Small businesses may not ask for a full security questionnaire before trying an AI support assistant. But they still need to know that their content, users, assistants and conversations are not being blended with someone else’s. They need to know who can access the account. They need confidence that a website widget will only run where it is meant to run.
Security is not an afterthought bolted onto support automation. It is part of why the product can be trusted enough to put in front of customers.
The real product is the operating model
Solviro is a useful example of a broader principle for AI products: the model is rarely the whole product.
The product is the operating model around the model.

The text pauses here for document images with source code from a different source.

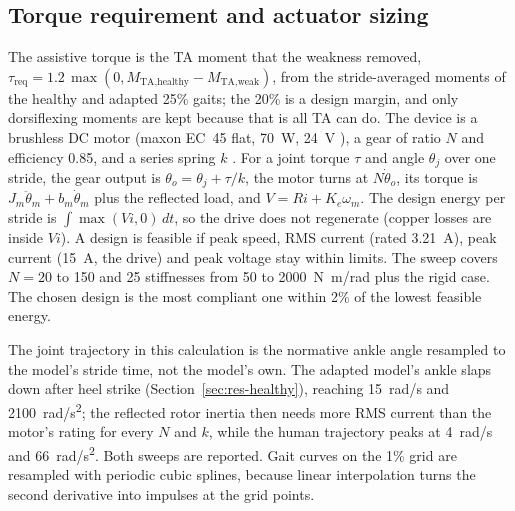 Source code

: \subsection{Torque requirement and actuator sizing}
The assistive torque is the TA moment that the weakness removed, $\tau_\text{req} = 1.2\,\max(0, M_\text{TA,healthy} - M_\text{TA,weak})$, from the stride-averaged moments of the healthy and adapted 25\% gaits; the 20\% is a design margin, and only dorsiflexing moments are kept because that is all TA can do. The device is a brushless DC motor (maxon EC~45 flat, \SI{70}{W}, \SI{24}{V} \cite{maxon411812}), a gear of ratio $N$ and efficiency 0.85, and a series spring $k$ \cite{pratt1995}. For a joint torque $\tau$ and angle $\theta_j$ over one stride, the gear output is $\theta_o = \theta_j + \tau/k$, the motor turns at $N\dot\theta_o$, its torque is $J_m\ddot\theta_m + b_m\dot\theta_m$ plus the reflected load, and $V = Ri + K_e\omega_m$. The design energy per stride is $\int \max(Vi, 0)\,dt$, so the drive does not regenerate (copper losses are inside $Vi$). A design is feasible if peak speed, RMS current (rated \SI{3.21}{A}), peak current (\SI{15}{A}, the drive) and peak voltage stay within limits. The sweep covers $N = 20$ to 150 and 25 stiffnesses from 50 to \SI{2000}{N.m/rad} plus the rigid case. The chosen design is the most compliant one within 2\% of the lowest feasible energy.

The joint trajectory in this calculation is the normative ankle angle \cite{camargo2021} resampled to the model's stride time, not the model's own. The adapted model's ankle slaps down after heel strike (Section~\ref{sec:res-healthy}), reaching \SI{15}{rad/s} and \SI{2100}{rad/s^2}; the reflected rotor inertia then needs more RMS current than the motor's rating for every $N$ and $k$, while the human trajectory peaks at \SI{4}{rad/s} and \SI{66}{rad/s^2}. Both sweeps are reported. Gait curves on the 1\% grid are resampled with periodic cubic splines, because linear interpolation turns the second derivative into impulses at the grid points.

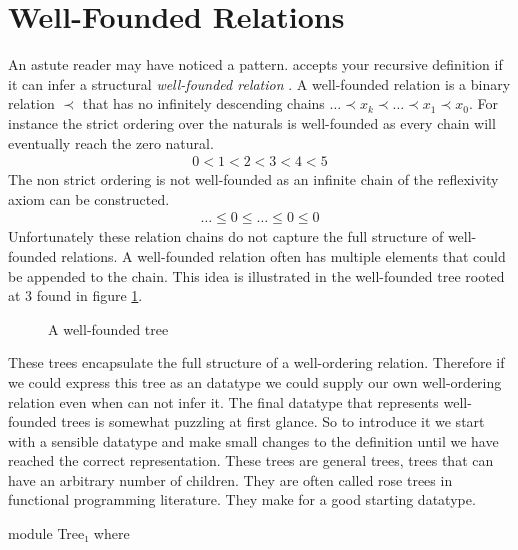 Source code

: \documentclass[./Thesis.tex]{subfiles}
\begin{document}
\section{Well-Founded Relations}
\label{sec:well-founded-relations}
An astute reader may have noticed a pattern. \Agda{} accepts your recursive
definition if it can infer a structural \textit{well-founded relation}
\cite{soare}. A well-founded relation is a binary relation $\prec$ that has no
infinitely descending chains $\dots \prec x_k \prec \dots \prec x_1 \prec x_0$.
For instance the strict ordering over the naturals is well-founded
as every chain will eventually reach the zero natural.
\begin{align}
  \label{eqn:wellfounded-natural}
  0 < 1 < 2 < 3 < 4 < 5
\end{align}
The non strict ordering is not well-founded as an infinite chain of the
reflexivity axiom can be constructed.
\begin{align}
  \label{eqn:non-wellfounded-natural}
  \dots \leq 0 \leq \dots \leq 0 \leq 0
\end{align}
Unfortunately these relation chains do not capture the full structure of well-founded
relations. A well-founded relation often has multiple elements that could be
appended to the chain. This idea is illustrated in the well-founded tree
rooted at 3 found in figure \ref{fig:wellfounded-tree}.
\begin{figure}[h]
  \centering
  \caption{A well-founded tree }
  \label{fig:wellfounded-tree}
\end{figure}
These trees encapsulate the full structure of a well-ordering relation.
Therefore if we could express this tree as an \Agda{} datatype we could supply
our own well-ordering relation even when \Agda{} can not infer it. The final
datatype that represents well-founded trees is somewhat puzzling at first
glance. So to introduce it we start with a sensible datatype and make small
changes to the definition until we have reached the correct representation.
These trees are general trees, trees that can have an arbitrary number
of children. They are often called rose trees in functional programming
literature. They make for a good starting datatype.
\begin{code}[hide]
  module Tree₁ where
\end{code}
\end{document}
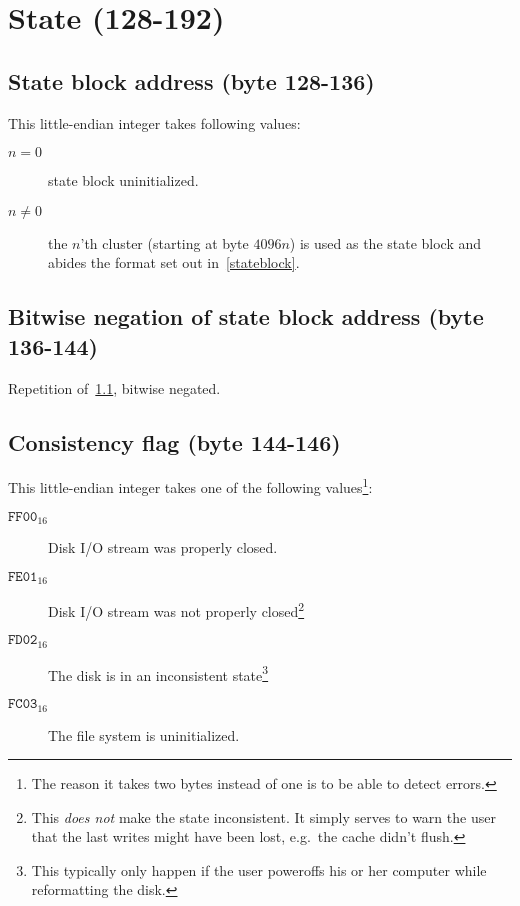 \documentclass[11pt,a4paper]{report}
\newcommand{\clustersize}{4096 }
\begin{document}
        \section{State (128-192)}
        \subsection{State block address (byte 128-136)}
        \label{header:stateblock}
        This little-endian integer takes following values:

        \begin{description}
            \item [$n = 0$]    state block uninitialized.
            \item [$n \neq 0$] the $n$'th cluster
                (starting at byte $\clustersize n$) is used
                as the state block and abides the format set out
                in~\ref{stateblock}.
        \end{description}

        \subsection{Bitwise negation of state block address (byte 136-144)}
        Repetition of~\ref{header:stateblock}, bitwise negated.

        \subsection{Consistency flag (byte 144-146)}
        \label{header:consistency}
        This little-endian integer takes one of the following
        values\footnote{The reason it takes two bytes instead of one is to be
        able to detect errors.}:

        \begin{description}
            \item [$\texttt{FF00}_{16}$] Disk I/O stream was properly closed.
            \item [$\texttt{FE01}_{16}$] Disk I/O stream was not properly
                closed\footnote{This \emph{does not} make the state
                inconsistent. It simply serves to warn the user that the last
                writes might have been lost, e.g.\ the cache didn't flush.}
            \item [$\texttt{FD02}_{16}$] The disk is in an inconsistent
                state\footnote{This typically only happen if the user poweroffs
                his or her computer while reformatting the disk.}
            \item [$\texttt{FC03}_{16}$] The file system is uninitialized.
        \end{description}
\end{document}
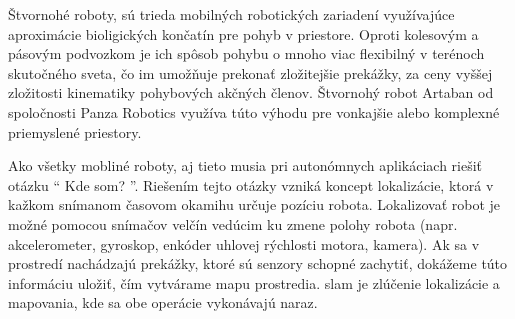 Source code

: Štvornohé roboty, sú trieda mobilných robotických zariadení využívajúce aproximácie bioligických končatín pre pohyb v priestore.\newline
Oproti kolesovým a pásovým podvozkom je ich spôsob pohybu o mnoho viac flexibilný v terénoch skutočného sveta, čo im umožňuje prekonať zložitejšie prekážky, za ceny vyššej zložitosti kinematiky pohybových akčných členov.\newline
Štvornohý robot Artaban od spoločnosti Panza Robotics využíva túto výhodu pre vonkajšie alebo komplexné priemyslené priestory.\newline\newline

\noindent Ako všetky mobliné roboty, aj tieto musia pri autonómnych aplikáciach riešiť otázku `` Kde som? ''.\newline
Riešením tejto otázky vzniká koncept lokalizácie, ktorá v kažkom snímanom časovom okamihu určuje pozíciu robota. Lokalizovať robot je možné pomocou snímačov velčín vedúcim ku zmene polohy robota (napr. akcelerometer, gyroskop, enkóder uhlovej rýchlosti motora, kamera).\newline
Ak sa v prostredí nachádzajú prekážky, ktoré sú senzory schopné zachytiť, dokážeme túto informáciu uložiť, čím vytvárame mapu prostredia.\newline
\acrshort{slam} je zlúčenie lokalizácie a mapovania, kde sa obe operácie vykonávajú naraz. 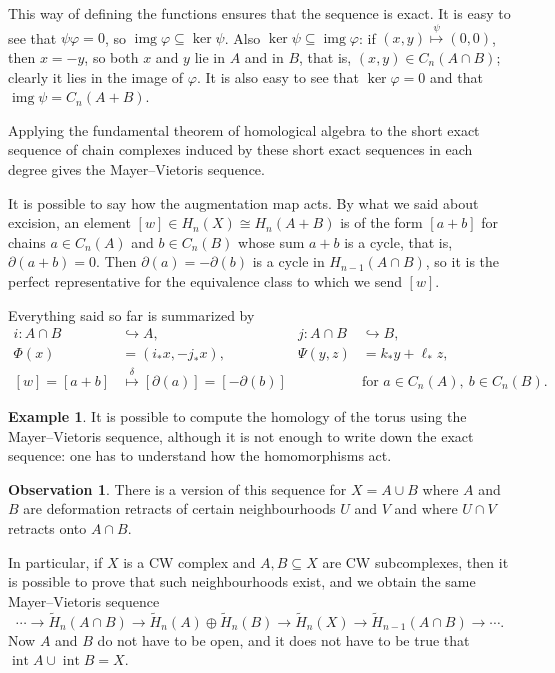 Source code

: \documentclass{book}
\theoremstyle{definition}
\newtheorem*{obs}{Observation}
\newtheorem*{ejem}{Example}
\DeclareMathOperator{\img}{img}
\DeclareMathOperator{\Int}{int}
\begin{document}
This way of defining the functions ensures that the sequence
is exact. It is easy to see that $\psi\varphi=0$, so
$\img\varphi\subseteq\ker\psi$. Also
$\ker\psi\subseteq\img\varphi$: if
$(x,y)\overset{\psi}{\mapsto}(0,0)$, then $x=-y$, so both
$x$ and $y$ lie in $A$ and in $B$, that is,
$(x,y)\in C_n(A\cap B)$; clearly it lies in the image of
$\varphi$. It is also easy to see that $\ker\varphi=0$ and
that $\img\psi=C_n(A+B)$.

Applying the fundamental theorem of homological algebra to
the short exact sequence of chain complexes induced by these
short exact sequences in each degree gives the Mayer--Vietoris
sequence.

It is possible to say how the augmentation map acts. By what
we said about excision, an element
$[w]\in H_n(X)\cong H_n(A+B)$ is of the form $[a+b]$ for
chains $a\in C_n(A)$ and $b\in C_n(B)$ whose sum $a+b$ is a
cycle, that is, $\partial(a+b)=0$. Then
$\partial(a)=-\partial(b)$ is a cycle in $H_{n-1}(A\cap B)$,
so it is the perfect representative for the equivalence class
to which we send $[w]$.

Everything said so far is summarized by
$$
\begin{aligned}
i:A\cap B&\hookrightarrow A,
&j:A\cap B&\hookrightarrow B,\\
\Phi(x)&=(i_*x,-j_*x),
&\Psi(y,z)&=k_*y+\ell_*z,\\
[w]=[a+b]&\overset{\delta}{\mapsto}[
\partial(a)]=[-\partial(b)]
& &\text{for }a\in C_n(A),\ b\in C_n(B).
\end{aligned}
$$

\begin{ejem}
It is possible to compute the homology of the torus using the
Mayer--Vietoris sequence, although it is not enough to write
down the exact sequence: one has to understand how the
homomorphisms act.
\end{ejem}

\begin{obs}
There is a version of this sequence for $X=A\cup B$ where
$A$ and $B$ are deformation retracts of certain
neighbourhoods $U$ and $V$ and where $U\cap V$ retracts onto
$A\cap B$.

In particular, if $X$ is a CW complex and $A,B\subseteq X$
are CW subcomplexes, then it is possible to prove that such
neighbourhoods exist, and we obtain the same Mayer--Vietoris
sequence
$$
\cdots\to\tilde H_n(A\cap B)\to
\tilde H_n(A)\oplus\tilde H_n(B)\to\tilde H_n(X)
\to\tilde H_{n-1}(A\cap B)\to\cdots.
$$
Now $A$ and $B$ do not have to be open, and it does not have
to be true that $\Int A\cup\Int B=X$.
\end{obs}
\end{document}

For AI support, that means:
- a clear intake process for customer questions and source material
- reviewed knowledge sources rather than an uncontrolled content scrape
- answer testing using the questions customers really ask
- fallbacks that admit when information is not available
- team roles so the right people can manage content, settings and conversations
- conversation review so the assistant improves the business, not only the response time
- sensible technical boundaries around company data and website access
That operating model is less glamorous than a prompt. It is also much more defensible.
It turns AI from a novelty into a support capability. It gives the business a way to reduce repetitive work while keeping humans responsible for the knowledge, tone and decisions that matter.
What this says about BPS Designs
BPS Designs has been shifting towards building and operating its own software products. Solviro fits that direction neatly because it is product-led, operationally grounded and focused on a real small-business problem.
The point is not to chase AI as a label. The point is to package a useful capability in a way that customers can adopt without needing to become AI implementation specialists.
That is where small product companies can create genuine value. Not by adding a chat interface to everything, but by doing the careful work around it:
- simplify the workflow
- make setup realistic
- create sensible defaults
- expose the controls that matter
- keep evidence visible
- design the support loop after launch
Those are craft decisions. They are also business decisions.
A better way to judge AI support tools
If you are evaluating an AI support tool, do not start with the flashiest answer it can produce. Start with the system around the answer.
Ask:
- What sources can it use?
- How are sources reviewed and approved?
- What happens when the answer is not available?
- Can the team see which content was used?
- Can common questions feed back into better support content?
- How are users, roles and company data separated?
- Who owns the setup and launch?
Those questions will tell you more than a polished demo ever will.
AI support is useful when it helps customers get accurate answers sooner and helps the business learn from what customers ask. That requires more than a chatbot. It requires managed knowledge, clear ownership and a product that respects the messy reality of support work.
That is the space Solviro is built for.